IBM updates mash-up builder for businesspeople
Mashup Starter Kit, which is an updated version of the QEDWiki tool, is designed to make it easier to tap into corporate databases, local files and Web services.
IBM released on Tuesday a tool that it says will let businesspeople, rather than professional programmers, build their own Web applications.
Called the the Mashup Starter Kit, it is an updated version of QEDWiki tool. The starter kit lets people view and access Web information and company databases in order to build mash-ups--applications that combine information from different sources in a single screen.
IBM, which sells to corporate customers, sees a lot of potential in giving businesspeople the ability to build their own applications via tapping into various information sources.

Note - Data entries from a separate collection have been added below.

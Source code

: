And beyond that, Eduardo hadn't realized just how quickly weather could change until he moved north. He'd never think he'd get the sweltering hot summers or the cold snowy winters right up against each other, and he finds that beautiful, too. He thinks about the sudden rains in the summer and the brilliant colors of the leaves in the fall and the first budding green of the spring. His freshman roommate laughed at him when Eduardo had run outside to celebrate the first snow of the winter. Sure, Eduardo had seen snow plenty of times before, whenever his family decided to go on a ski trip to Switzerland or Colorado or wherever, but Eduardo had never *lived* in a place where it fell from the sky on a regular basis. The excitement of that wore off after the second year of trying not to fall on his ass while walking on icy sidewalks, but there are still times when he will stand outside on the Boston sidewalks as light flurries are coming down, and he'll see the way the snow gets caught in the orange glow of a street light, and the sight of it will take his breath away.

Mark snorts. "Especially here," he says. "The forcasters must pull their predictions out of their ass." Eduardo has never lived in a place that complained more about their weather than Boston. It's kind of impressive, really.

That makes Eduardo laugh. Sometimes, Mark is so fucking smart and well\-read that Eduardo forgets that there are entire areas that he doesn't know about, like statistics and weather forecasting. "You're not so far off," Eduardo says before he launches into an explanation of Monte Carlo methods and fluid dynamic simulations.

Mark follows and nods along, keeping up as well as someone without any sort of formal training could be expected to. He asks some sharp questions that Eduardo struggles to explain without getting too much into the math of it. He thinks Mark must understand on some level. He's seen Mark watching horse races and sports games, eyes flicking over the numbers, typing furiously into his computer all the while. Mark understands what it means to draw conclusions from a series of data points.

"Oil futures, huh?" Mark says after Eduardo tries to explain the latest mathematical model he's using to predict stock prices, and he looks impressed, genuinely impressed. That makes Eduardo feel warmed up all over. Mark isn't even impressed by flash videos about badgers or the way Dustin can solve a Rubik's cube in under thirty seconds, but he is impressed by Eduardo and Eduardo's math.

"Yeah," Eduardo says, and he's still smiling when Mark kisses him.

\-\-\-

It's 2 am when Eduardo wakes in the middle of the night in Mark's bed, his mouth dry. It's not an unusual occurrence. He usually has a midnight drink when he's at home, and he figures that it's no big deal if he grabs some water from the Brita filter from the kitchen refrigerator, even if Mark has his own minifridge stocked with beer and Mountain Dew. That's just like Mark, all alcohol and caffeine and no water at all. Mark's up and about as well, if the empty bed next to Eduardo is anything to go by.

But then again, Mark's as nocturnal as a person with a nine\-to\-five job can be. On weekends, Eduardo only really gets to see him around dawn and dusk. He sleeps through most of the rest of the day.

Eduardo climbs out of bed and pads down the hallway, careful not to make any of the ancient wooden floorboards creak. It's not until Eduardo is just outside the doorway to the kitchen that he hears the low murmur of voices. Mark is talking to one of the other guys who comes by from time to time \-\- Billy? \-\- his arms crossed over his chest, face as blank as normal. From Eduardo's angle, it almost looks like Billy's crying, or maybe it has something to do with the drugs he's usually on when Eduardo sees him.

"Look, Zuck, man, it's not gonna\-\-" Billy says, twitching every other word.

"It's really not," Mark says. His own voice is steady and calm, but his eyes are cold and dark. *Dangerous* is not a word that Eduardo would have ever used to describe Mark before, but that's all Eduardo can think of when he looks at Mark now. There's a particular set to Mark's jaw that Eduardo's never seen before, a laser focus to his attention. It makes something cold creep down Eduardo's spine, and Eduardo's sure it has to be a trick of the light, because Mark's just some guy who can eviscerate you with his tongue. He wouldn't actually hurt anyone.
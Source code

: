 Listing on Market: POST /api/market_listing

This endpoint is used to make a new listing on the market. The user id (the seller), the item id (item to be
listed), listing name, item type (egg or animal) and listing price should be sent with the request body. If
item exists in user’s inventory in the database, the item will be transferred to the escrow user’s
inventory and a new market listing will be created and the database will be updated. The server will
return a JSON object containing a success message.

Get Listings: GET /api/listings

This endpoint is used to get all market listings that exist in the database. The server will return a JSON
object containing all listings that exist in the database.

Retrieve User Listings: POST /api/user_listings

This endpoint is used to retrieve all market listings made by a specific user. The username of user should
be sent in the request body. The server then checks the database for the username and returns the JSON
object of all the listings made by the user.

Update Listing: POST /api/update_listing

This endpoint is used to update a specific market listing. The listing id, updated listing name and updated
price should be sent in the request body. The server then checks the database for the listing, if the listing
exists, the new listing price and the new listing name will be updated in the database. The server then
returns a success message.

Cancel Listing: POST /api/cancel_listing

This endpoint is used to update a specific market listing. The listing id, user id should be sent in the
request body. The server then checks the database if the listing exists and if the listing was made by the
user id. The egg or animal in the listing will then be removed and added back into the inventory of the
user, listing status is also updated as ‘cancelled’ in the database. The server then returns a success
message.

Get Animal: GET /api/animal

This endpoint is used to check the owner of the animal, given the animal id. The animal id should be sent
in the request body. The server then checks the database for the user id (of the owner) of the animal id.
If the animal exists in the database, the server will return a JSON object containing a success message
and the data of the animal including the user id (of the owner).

For example, an insurance agent could combine internal rate information with weather forecasts in order to build a model on how much to charge a customer.
The Mashup Starter Kit includes a server component called the Mashup Hub, which is designed to make it easier to view data stored in corporate databases. The QEDWiki tool is the visual front-end for accessing that information and combining it.
When working with customers, IBM found that access to content was at least as important as the front-end assembly tool, said Rod Smith, first president of emerging technology at IBM.
"The idea is that the Hub is like a Web 2.0 Web site where people can register feeds, rate feeds--the things are inside the catalog," Smith said. "Business people not only wanted to do mash-ups, they want to have more control of information, like a freshness of it for instance."
Companies can customize the feeds that users can access using PHP, a scripting language that the application is written in.
The product is still in preview mode and available for download at IBM's Alphaworks emerging technology site. It will be generally available in the first quarter of next year, Smith said.
The idea of allowing untrained users to build their own applications has been around for a long time, with little success.
But Web services, such as mapping applications, and more powerful front-end development languages let people build powerful programs without enlisting professional developers.
In May, Microsoft released an early version of Popfly, a hosted application-construction tool aimed at consumers. People customize Web sites by combining information from popular Web services like MySpace and Flickr.
Adobe last week showed off a product in development called, which is aimed at designers. With the tool, designers can lay out a Web application's look and program the interactivity without having to write code.